Por desgracia, de forma paralela al proceso de secularización, se ha ido introduciendo entre los católicos el gusto por usar cada vez más términos profanos y modernos para hablar de realidades de fe. Como niños inseguros y acomplejados que imitan a los más populares del colegio hasta en la forma de hablar, intentamos comprar la aprobación del mundo pareciéndonos lo más posible a él.

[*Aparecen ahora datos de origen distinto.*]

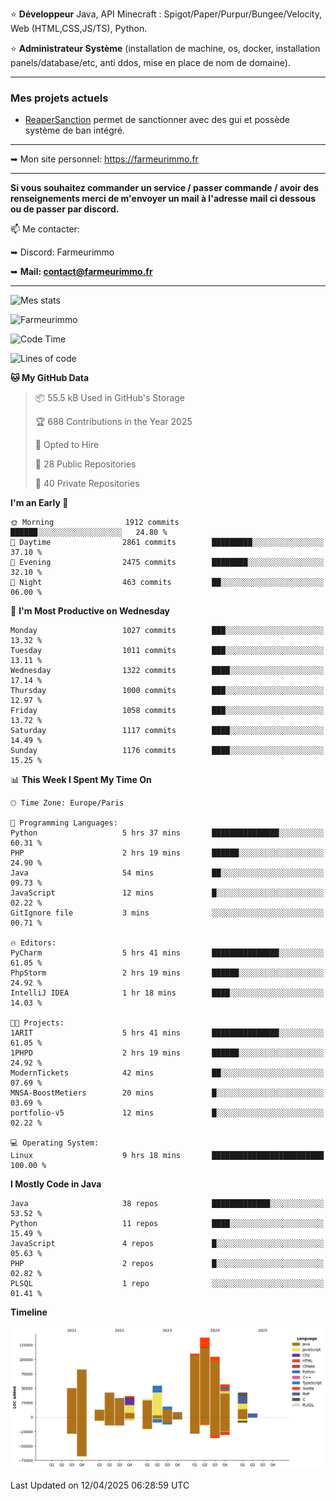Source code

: ⭐ **Développeur** Java, API Minecraft : Spigot/Paper/Purpur/Bungee/Velocity, Web (HTML,CSS,JS/TS), Python.

⭐ **Administrateur Système** (installation de machine, os, docker, installation panels/database/etc, anti ddos, mise en place de nom de domaine).

---

### Mes projets actuels
- [ReaperSanction](https://www.spigotmc.org/resources/reapersanction.89580/) permet de sanctionner avec des gui et possède système de ban intégré.

---

➥ Mon site personnel: https://farmeurimmo.fr

---

**Si vous souhaitez commander un service / passer commande / avoir des renseignements merci de m'envoyer un mail à l'adresse mail ci dessous ou de passer par discord.**

📫 Me contacter:
 
   ➥ Discord: Farmeurimmo
   
   ➥ **Mail: contact@farmeurimmo.fr**

---

![Mes stats](https://github-readme-stats.farmeurimmo.fr/api?username=Farmeurimmo&count_private=true&show_icons=true&theme=radical)

<img src="https://komarev.com/ghpvc/?username=Farmeurimmo" alt="Farmeurimmo" />

<!--START_SECTION:waka-->
![Code Time](http://img.shields.io/badge/Code%20Time-1%2C963%20hrs%2053%20mins-blue)

![Lines of code](https://img.shields.io/badge/From%20Hello%20World%20I%27ve%20Written-829.6%20thousand%20lines%20of%20code-blue)

**🐱 My GitHub Data** 

> 📦 55.5 kB Used in GitHub's Storage 
 > 
> 🏆 688 Contributions in the Year 2025
 > 
> 💼 Opted to Hire
 > 
> 📜 28 Public Repositories 
 > 
> 🔑 40 Private Repositories 
 > 
**I'm an Early 🐤** 

```text
🌞 Morning                1912 commits        ██████░░░░░░░░░░░░░░░░░░░   24.80 % 
🌆 Daytime                2861 commits        █████████░░░░░░░░░░░░░░░░   37.10 % 
🌃 Evening                2475 commits        ████████░░░░░░░░░░░░░░░░░   32.10 % 
🌙 Night                  463 commits         ██░░░░░░░░░░░░░░░░░░░░░░░   06.00 % 
```
📅 **I'm Most Productive on Wednesday** 

```text
Monday                   1027 commits        ███░░░░░░░░░░░░░░░░░░░░░░   13.32 % 
Tuesday                  1011 commits        ███░░░░░░░░░░░░░░░░░░░░░░   13.11 % 
Wednesday                1322 commits        ████░░░░░░░░░░░░░░░░░░░░░   17.14 % 
Thursday                 1000 commits        ███░░░░░░░░░░░░░░░░░░░░░░   12.97 % 
Friday                   1058 commits        ███░░░░░░░░░░░░░░░░░░░░░░   13.72 % 
Saturday                 1117 commits        ████░░░░░░░░░░░░░░░░░░░░░   14.49 % 
Sunday                   1176 commits        ████░░░░░░░░░░░░░░░░░░░░░   15.25 % 
```


📊 **This Week I Spent My Time On** 

```text
🕑︎ Time Zone: Europe/Paris

💬 Programming Languages: 
Python                   5 hrs 37 mins       ███████████████░░░░░░░░░░   60.31 % 
PHP                      2 hrs 19 mins       ██████░░░░░░░░░░░░░░░░░░░   24.90 % 
Java                     54 mins             ██░░░░░░░░░░░░░░░░░░░░░░░   09.73 % 
JavaScript               12 mins             █░░░░░░░░░░░░░░░░░░░░░░░░   02.22 % 
GitIgnore file           3 mins              ░░░░░░░░░░░░░░░░░░░░░░░░░   00.71 % 

🔥 Editors: 
PyCharm                  5 hrs 41 mins       ███████████████░░░░░░░░░░   61.05 % 
PhpStorm                 2 hrs 19 mins       ██████░░░░░░░░░░░░░░░░░░░   24.92 % 
IntelliJ IDEA            1 hr 18 mins        ████░░░░░░░░░░░░░░░░░░░░░   14.03 % 

🐱‍💻 Projects: 
1ARIT                    5 hrs 41 mins       ███████████████░░░░░░░░░░   61.05 % 
1PHPD                    2 hrs 19 mins       ██████░░░░░░░░░░░░░░░░░░░   24.92 % 
ModernTickets            42 mins             ██░░░░░░░░░░░░░░░░░░░░░░░   07.69 % 
MNSA-BoostMetiers        20 mins             █░░░░░░░░░░░░░░░░░░░░░░░░   03.69 % 
portfolio-v5             12 mins             █░░░░░░░░░░░░░░░░░░░░░░░░   02.22 % 

💻 Operating System: 
Linux                    9 hrs 18 mins       █████████████████████████   100.00 % 
```

**I Mostly Code in Java** 

```text
Java                     38 repos            █████████████░░░░░░░░░░░░   53.52 % 
Python                   11 repos            ████░░░░░░░░░░░░░░░░░░░░░   15.49 % 
JavaScript               4 repos             █░░░░░░░░░░░░░░░░░░░░░░░░   05.63 % 
PHP                      2 repos             █░░░░░░░░░░░░░░░░░░░░░░░░   02.82 % 
PLSQL                    1 repo              ░░░░░░░░░░░░░░░░░░░░░░░░░   01.41 % 
```



**Timeline**

![Lines of Code chart](https://raw.githubusercontent.com/Farmeurimmo/Farmeurimmo/main/assets/bar_graph.png)


 Last Updated on 12/04/2025 06:28:59 UTC
<!--END_SECTION:waka-->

Así, hablamos amor cuando muchas veces deberíamos hablar de caridad, decimos opinión en lugar de decir fe y deseamos el optimismo cuando deberíamos pedir la esperanza. No se nos cae de la boca el diálogo cuando habría que hablar de evangelización y pensamos con categorías de progresismo o conservadurismo cuando las correctas serían ortodoxia y heterodoxia. Decimos valores en lugar de virtudes, salir con alguien como un pobre sustituto de noviazgo, ecologismo en vez de creación, acompañamiento en lugar de conversión o situaciones irregulares para no tener que decir adulterio. De forma muy especial, hablamos de cualquier cosa con tal de no hablar del pecado, de la muerte, del Juicio, del infierno y, sobre todo, de la Cruz de nuestro Señor Jesucristo, escándalo para los judíos y necedad para los gentiles.
El problema es que, con las palabras paganas que salen de nuestra boca, se ha ido introduciendo en nuestra mente la visión pagana del mundo sin que nos diéramos cuenta. De tanto hablar de diálogo, perdemos la urgencia por evangelizar; evitamos la incomodidad de decir adulterio porque así es más fácil pensar que en realidad todo da igual; si no hablamos nunca de la Cruz, el sufrimiento se nos convierte en un sinsentido que hay que evitar a toda costa. Nos hemos paganizado.
El mismo Cristo ya nos lo advirtió: quien se avergonzare de mí y de mis palabras, de él se avergonzará el Hijo del Hombre cuando venga en su gloria. Por la boca muere el pez. Tengamos cuidado de que por la boca no muera también nuestra fe: hablemos en cristiano.